Chris’s achievements sit well with father Alan, who was among the outstanding players his era and represented Great Britain six times in International matches against Australia half-a-century ago, back in 1966.
“It was all grass pitches in those days and we played on the Australian Test cricket ground outfields, which were hard and bumpy,” he recalled.
Alan picked up his first hockey stick as a 13-year old schoolboy – and only last season, at an amazing 75 years of age, hung up his boots after giving a lifetime to the game.
He played the bulk of his best club hockey on grass surfaces across the country and went on to play in numerous tournaments abroad for the England Masters and LX Club.
Fareham veteran Kevin Smith was on the spot as he helped England win Gold in the FIH Masters World Cup in Australia.

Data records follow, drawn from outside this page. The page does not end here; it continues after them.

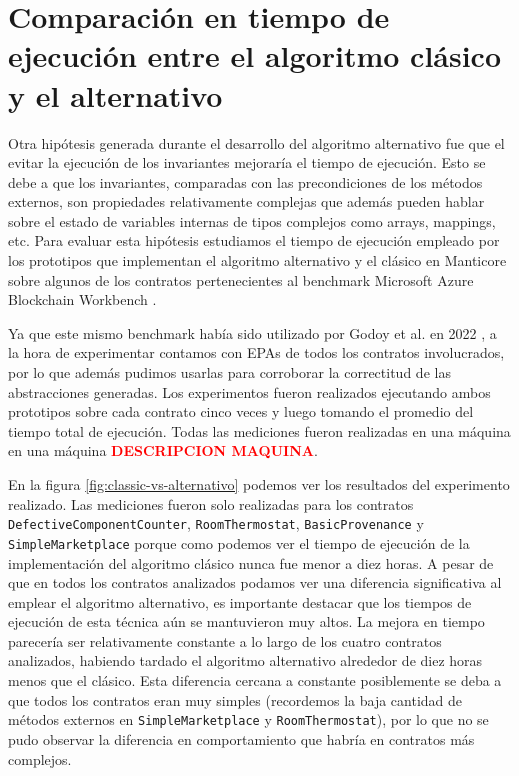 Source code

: \section{Comparación en tiempo de ejecución entre el algoritmo clásico y el alternativo}
Otra hipótesis generada durante el desarrollo del algoritmo alternativo fue que el evitar la ejecución de los invariantes mejoraría el tiempo de ejecución.
Esto se debe a que los invariantes, comparadas con las precondiciones de los métodos externos, son propiedades relativamente complejas que además pueden hablar sobre el estado de variables internas de tipos complejos como arrays, mappings, etc.
Para evaluar esta hipótesis estudiamos el tiempo de ejecución empleado por los prototipos que implementan el algoritmo alternativo y el clásico en Manticore sobre algunos de los contratos pertenecientes al benchmark Microsoft Azure Blockchain Workbench \cite{azure-benchmark}.

Ya que este mismo benchmark había sido utilizado por Godoy et al. en 2022 \cite{predicate-abstraction-for-smart-contract-validation}, a la hora de experimentar contamos con EPAs de todos los contratos involucrados, por lo que además pudimos usarlas para corroborar la correctitud de las abstracciones generadas.
Los experimentos fueron realizados ejecutando ambos prototipos sobre cada contrato cinco veces y luego tomando el promedio del tiempo total de ejecución.
Todas las mediciones fueron realizadas en una máquina en una máquina \textcolor{red}{\textbf{DESCRIPCION MAQUINA}}.

En la figura \ref{fig:classic-vs-alternativo} podemos ver los resultados del experimento realizado.
Las mediciones fueron solo realizadas para los contratos \texttt{DefectiveComponentCounter}, \texttt{RoomThermostat}, \texttt{BasicProvenance} y \texttt{SimpleMarketplace} porque como podemos ver el tiempo de ejecución de la implementación del algoritmo clásico nunca fue menor a diez horas.
A pesar de que en todos los contratos analizados podamos ver una diferencia significativa al emplear el algoritmo alternativo, es importante destacar que los tiempos de ejecución de esta técnica aún se mantuvieron muy altos.
La mejora en tiempo parecería ser relativamente constante a lo largo de los cuatro contratos analizados, habiendo tardado el algoritmo alternativo alrededor de diez horas menos que el clásico.
Esta diferencia cercana a constante posiblemente se deba a que todos los contratos eran muy simples (recordemos la baja cantidad de métodos externos en \texttt{SimpleMarketplace} y \texttt{RoomThermostat}), por lo que no se pudo observar la diferencia en comportamiento que habría en contratos más complejos.

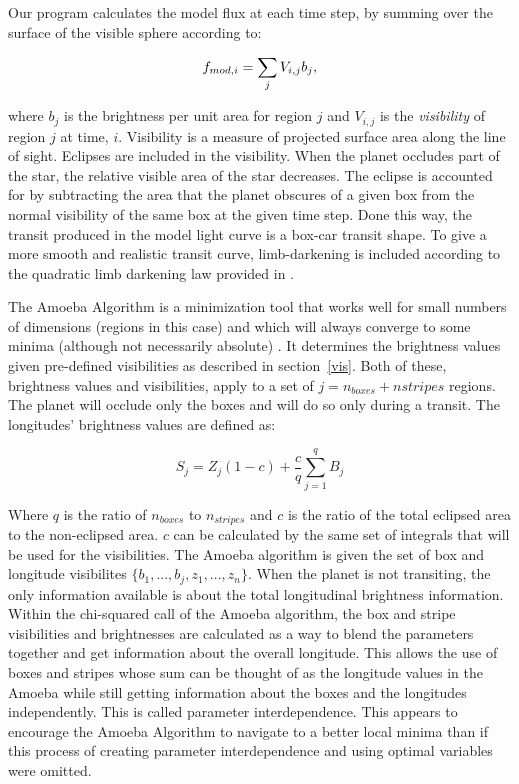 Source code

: Our program calculates the model flux at each time step, by summing over the surface of the visible sphere according to:

\begin{equation}
	\mbox{$f_{mod,i}$} = \sum_j V_{i,j}b_j, 
\end{equation}

where $b_j$ is the brightness per unit area for region $j$ and $V_{i,j}$ is the {\it visibility} of region $j$ at time, $i$. Visibility is a measure of projected surface area along the line of sight. Eclipses are included in the visibility. When the planet occludes part of the star, the relative visible area of the star decreases. The eclipse is accounted for by subtracting the area that the planet obscures of a given box from the normal visibility of the same box at the given time step. Done this way, the transit produced in the model light curve is a box-car transit shape. To give a more smooth and realistic transit curve, limb-darkening is included according to the quadratic limb darkening law provided in \citep{Claret2004}.

The Amoeba Algorithm is a minimization tool that works well for small numbers of dimensions (regions in this case) and which will always converge to some minima (although not necessarily absolute) \citep{NR}. It determines the brightness values given pre-defined visibilities as described in section~\ref{vis}. Both of these, brightness values and visibilities, apply to a set of $j = n_{boxes} + n{stripes}$ regions. The planet will occlude only the boxes and will do so only during a transit. The longitudes' brightness values are defined as:

\begin{equation}
S_j = Z_j (1 - c) + \frac{c}{q} \sum_{j=1}^{q}B_j
\label{z_val}
\end{equation}

Where $q$ is the ratio of $n_{boxes}$ to $n_{stripes}$ and $c$ is the ratio of the total eclipsed area to the non-eclipsed area. $c$ can be calculated by the same set of integrals that will be used for the visibilities. The Amoeba algorithm is given the set of box and longitude visibilites $\{b_1, ..., b_j, z_1, ..., z_n\}$. When the planet is not transiting, the only information available is about the total longitudinal brightness information. Within the chi-squared call of the Amoeba algorithm, the box and stripe visibilities and brightnesses are calculated as a way to blend the parameters together and get information about the overall longitude. This allows the use of boxes and stripes whose sum can be thought of as the longitude values in the Amoeba while still getting information about the boxes and the longitudes independently. This is called parameter interdependence. This appears to encourage the Amoeba Algorithm to navigate to a better local minima than if this process of creating parameter interdependence and using optimal variables were omitted.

The 52-year old converted a medal clinching second half penalty stroke to give England a 3-2 victory over Australia in the Over-50s tournament final in Canberra.
And Winchester’s Chris Jackson came within an ace of making it a local gold medal winning double.
He was in the England Over-40s side that led Australia 3-2 in the World final – only for the host nation to turn the tables and score twice in the last three minutes and win 4-3.
Smith, a fitness fanatic who plays regularly for Fareham thirds, played in every one of England’s six matches and converted penalty corners in the 14-1 thrashing of Canada and the 8-0 mauling of Germany.
England won all bar one of their six games in a hectic eight days – Australia beat them 4-3 in the group stages – but when it counted Smith’s team rose to the occasion and lifted the trophy.
They scored 35 goals in the five matches leading up to the final and then, in front of a partisan Canberra crowd, led Australia 2-0 through field goals by Andrew Batchelor early in each half.
When the Aussies clawed a goal back 15 minutes into the second period, it was all set for a nerve jangling finale.
But Smith took the sting out of the Australian fight-back four minutes later when England were awarded a penalty stroke, which he calmly rifled into the roof of the net.
“I was aware of the occasion, but it was just a case of composing myself and striking the ball where their keeper couldn’t get it,” said Smith, who regularly takes penalties for Fareham.
“To score the goal which clinched the gold medal for England was quite something and an occasion I’ll always remember.”
But as England celebrated winning the Over-50s World Cup, the 40s – whose ranks included Winchester’s Chris Jackson and Bournemouth short corner specialist Sam Bury – lost their final to Australia ... with just 28 seconds left on the clock !
Jackson reflected: “We all played exceptionally well in the final - to compete against the 2014 World Cup winners in their own back yard and be so close to victory was phenomenal.
“We soaked up a lot of pressure in the first two quarters of the game but only shipped one unlucky deflection. “Goalkeeper Simon Mason. who played in three Olympics, was superb in goal.
“We then really took the game to them in the third and fourth quarters and were leading 3-2 (Bury scoring the first two goals) with seven minutes to go.
“We held on well under increasing pressure from a desperate Australian side and after an umpiring decision at the other end was dubiously turned over they scored with only 2 minutes 30 seconds to go.
“Those last couple of minutes were fraught and another controversial decision let the Aussies into our D where they were awarded a match winning stroke with only 28 seconds left on the clock.
“To lose having led for so long was completely gutting as most of us had begun to believe we would actually be world champions.
“But it was not to be our day and to give them credit, the Australians were extremely humble in their victory, readily admitting they they had had a lucky escape against a better team.”